QUE VUELVAN LAS POSTALES

Las postales llegaban entre el correo como una nota de color; a veces descoloridas o arrugadas o con la tinta corrida si habían sido escritas con pluma. Eran palabras amigas, una oportunidad de saludar a alguien que queremos cuando conseguimos una vez o dos al año escapar de ese rígido tirano que es la rutina. Vivir rutinizado es cómodo, es eficiente, incluso necesario, sobre todo cuando tenemos hijos, pero deja pocos espacios para lo que se sale del programa habitual. Ahí las postales ayudaban a enviar, a veces a cruzar, unas pocas palabras de recuerdo, simiente de un futuro encuentro para ponerse al día. Eran mensajes individuales, dirigidos a cada uno de los que deseábamos saludar. Tenían el rito de la carta: papel, bolígrafo, sello y buzón y, lo más importante, la espera.

En las paredes de los despachos, de los consultorios médicos, en las puertas de las neveras o por un tiempo encima de los pianos o junto a una lámpara de una mesa auxiliar o en la mesita de noche junto a la cama, ahí estaban esas postales, ventanitas abiertas al mundo, sorpresas exóticas junto a nuestra cotidianeidad, imágenes compartidas y celebradas o envidiadas por los compañeros de trabajo, que como el calendario de adviento, escondían bajo la foto un pequeño regalo: unas palabras de recuerdo, una frase cómplice, una cita erudita, una invitación a la aventura.

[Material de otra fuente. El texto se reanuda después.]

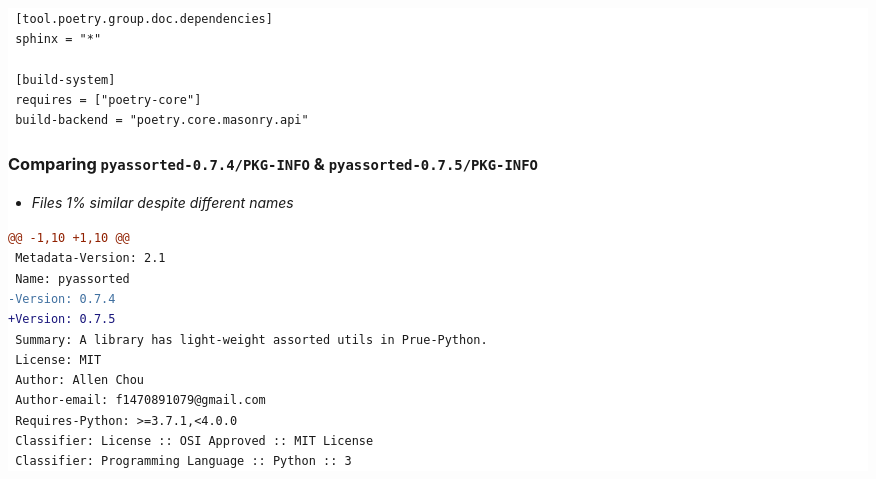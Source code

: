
 ```diff
 [tool.poetry.group.doc.dependencies]
 sphinx = "*"
 
 [build-system]
 requires = ["poetry-core"]
 build-backend = "poetry.core.masonry.api"
```

### Comparing `pyassorted-0.7.4/PKG-INFO` & `pyassorted-0.7.5/PKG-INFO`

 * *Files 1% similar despite different names*

```diff
@@ -1,10 +1,10 @@
 Metadata-Version: 2.1
 Name: pyassorted
-Version: 0.7.4
+Version: 0.7.5
 Summary: A library has light-weight assorted utils in Prue-Python.
 License: MIT
 Author: Allen Chou
 Author-email: f1470891079@gmail.com
 Requires-Python: >=3.7.1,<4.0.0
 Classifier: License :: OSI Approved :: MIT License
 Classifier: Programming Language :: Python :: 3
```

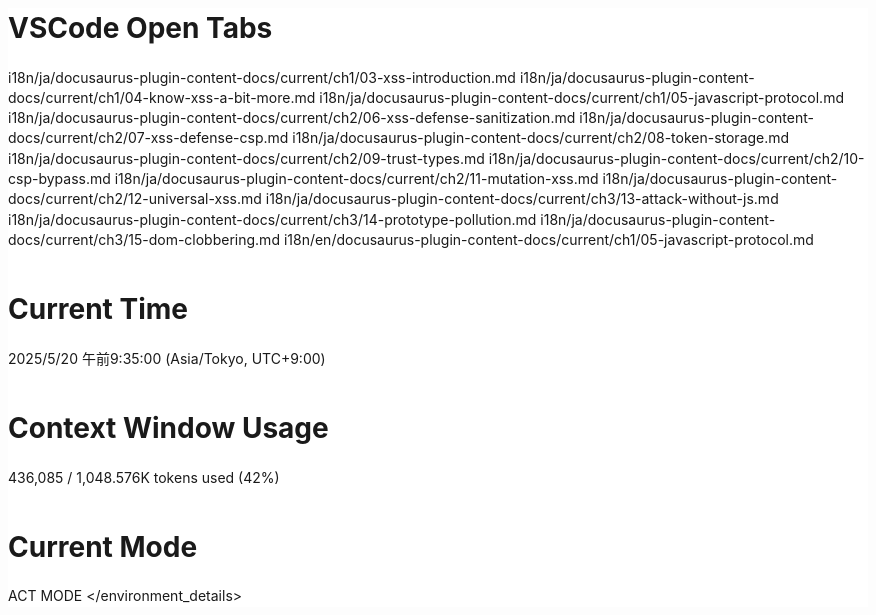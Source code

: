 # VSCode Open Tabs
i18n/ja/docusaurus-plugin-content-docs/current/ch1/03-xss-introduction.md
i18n/ja/docusaurus-plugin-content-docs/current/ch1/04-know-xss-a-bit-more.md
i18n/ja/docusaurus-plugin-content-docs/current/ch1/05-javascript-protocol.md
i18n/ja/docusaurus-plugin-content-docs/current/ch2/06-xss-defense-sanitization.md
i18n/ja/docusaurus-plugin-content-docs/current/ch2/07-xss-defense-csp.md
i18n/ja/docusaurus-plugin-content-docs/current/ch2/08-token-storage.md
i18n/ja/docusaurus-plugin-content-docs/current/ch2/09-trust-types.md
i18n/ja/docusaurus-plugin-content-docs/current/ch2/10-csp-bypass.md
i18n/ja/docusaurus-plugin-content-docs/current/ch2/11-mutation-xss.md
i18n/ja/docusaurus-plugin-content-docs/current/ch2/12-universal-xss.md
i18n/ja/docusaurus-plugin-content-docs/current/ch3/13-attack-without-js.md
i18n/ja/docusaurus-plugin-content-docs/current/ch3/14-prototype-pollution.md
i18n/ja/docusaurus-plugin-content-docs/current/ch3/15-dom-clobbering.md
i18n/en/docusaurus-plugin-content-docs/current/ch1/05-javascript-protocol.md

# Current Time
2025/5/20 午前9:35:00 (Asia/Tokyo, UTC+9:00)

# Context Window Usage
436,085 / 1,048.576K tokens used (42%)

# Current Mode
ACT MODE
</environment_details>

Hoy las hemos sustituido por imágenes de Instagram, inmediatas, sin palabras o casi, un solo envío multidestinatario, sólo para nuestros teléfonos a menos que las enviemos de nuevo a otros. En lugar de una imagen de papel que trata de sintetizar todo un viaje, enviamos diez, cincuenta vistas, algunas muy artísticas. Es el triunfo de farenheit 451. El Torquemada de la película de Kubrick se sentiría orgulloso de los tiempos que corren. ¿Palabras? Para qué. Una imagen vale más que mil palabras. ¿Lo vale? No estoy tan seguro.

Después de un veraneo italiano rodeado de chinos con su turismo depredador de horda y de “tick in the box”, de imágenes de Instagram, colas antes de apertura en las puertas de los restaurantes recomendados en las webs de los aficionados a guías turísticos, ofertas de “fast track” incluso para entrar en una iglesia (nada menos que San Pedro del Vaticano), me queda un regusto amargo de mundo perdido, acentuado por la lectura de Peregrinos de la Belleza, de Maria Belmonte, una selección de vidas auténticas de hace menos de cien años, testigos ya, entre guerras mundiales, de la progresiva vulgarización, es decir, accesibilidad al vulgo, que da lugar a convertir lo poético y lo sublime en productos de consumo de masas.

Rezo por un regreso a las postales, al disfrute de la belleza particular e íntimo, solo compartido con algunos pocos y a través de unas palabras personalizadas, con nombre, apellido y dirección postal. Rezo por algo que ya no existe.